*Dataset entries:*
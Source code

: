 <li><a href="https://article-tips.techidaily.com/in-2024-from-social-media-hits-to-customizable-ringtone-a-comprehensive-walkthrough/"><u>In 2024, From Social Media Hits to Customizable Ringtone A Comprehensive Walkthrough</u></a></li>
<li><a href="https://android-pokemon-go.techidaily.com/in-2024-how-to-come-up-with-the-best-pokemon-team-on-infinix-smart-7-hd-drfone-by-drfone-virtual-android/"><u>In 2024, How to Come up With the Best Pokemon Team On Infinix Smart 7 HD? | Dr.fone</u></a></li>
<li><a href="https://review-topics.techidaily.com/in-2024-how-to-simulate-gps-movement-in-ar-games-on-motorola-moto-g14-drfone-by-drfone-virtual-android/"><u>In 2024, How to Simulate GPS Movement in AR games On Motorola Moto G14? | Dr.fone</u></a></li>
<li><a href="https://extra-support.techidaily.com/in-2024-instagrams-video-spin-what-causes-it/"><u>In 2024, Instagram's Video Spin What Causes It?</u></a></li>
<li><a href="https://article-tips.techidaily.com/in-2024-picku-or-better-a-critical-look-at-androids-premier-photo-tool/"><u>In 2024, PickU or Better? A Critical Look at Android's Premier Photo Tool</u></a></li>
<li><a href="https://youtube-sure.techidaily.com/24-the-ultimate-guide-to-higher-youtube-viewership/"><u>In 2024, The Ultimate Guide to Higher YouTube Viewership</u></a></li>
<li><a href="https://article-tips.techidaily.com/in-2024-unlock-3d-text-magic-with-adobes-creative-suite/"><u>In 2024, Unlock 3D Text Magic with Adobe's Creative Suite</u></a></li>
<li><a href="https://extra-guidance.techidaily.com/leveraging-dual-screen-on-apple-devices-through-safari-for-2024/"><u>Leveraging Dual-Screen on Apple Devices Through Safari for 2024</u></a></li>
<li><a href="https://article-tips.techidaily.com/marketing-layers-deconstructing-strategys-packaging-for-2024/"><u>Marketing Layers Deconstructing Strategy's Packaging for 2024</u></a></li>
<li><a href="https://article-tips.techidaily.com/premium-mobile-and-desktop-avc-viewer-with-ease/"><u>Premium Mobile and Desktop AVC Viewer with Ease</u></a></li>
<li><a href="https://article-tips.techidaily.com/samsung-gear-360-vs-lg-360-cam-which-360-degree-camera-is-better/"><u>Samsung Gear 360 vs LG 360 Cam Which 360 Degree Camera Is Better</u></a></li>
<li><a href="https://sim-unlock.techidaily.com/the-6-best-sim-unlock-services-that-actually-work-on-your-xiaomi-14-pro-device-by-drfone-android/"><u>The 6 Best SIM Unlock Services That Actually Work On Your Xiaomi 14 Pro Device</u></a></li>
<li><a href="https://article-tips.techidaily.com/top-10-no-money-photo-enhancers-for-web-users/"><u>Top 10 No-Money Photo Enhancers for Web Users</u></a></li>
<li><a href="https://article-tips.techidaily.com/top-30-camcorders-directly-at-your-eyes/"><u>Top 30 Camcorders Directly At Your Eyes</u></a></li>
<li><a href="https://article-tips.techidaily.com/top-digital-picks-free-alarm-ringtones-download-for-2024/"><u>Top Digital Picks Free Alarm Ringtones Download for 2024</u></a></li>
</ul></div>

*Assignment:*
Would you copy every line from the listing above that has the string "Photo" in it?

*Solution to this task:*
<li><a href="https://article-tips.techidaily.com/in-2024-picku-or-better-a-critical-look-at-androids-premier-photo-tool/"><u>In 2024, PickU or Better? A Critical Look at Android's Premier Photo Tool</u></a></li>
<li><a href="https://article-tips.techidaily.com/top-10-no-money-photo-enhancers-for-web-users/"><u>Top 10 No-Money Photo Enhancers for Web Users</u></a></li>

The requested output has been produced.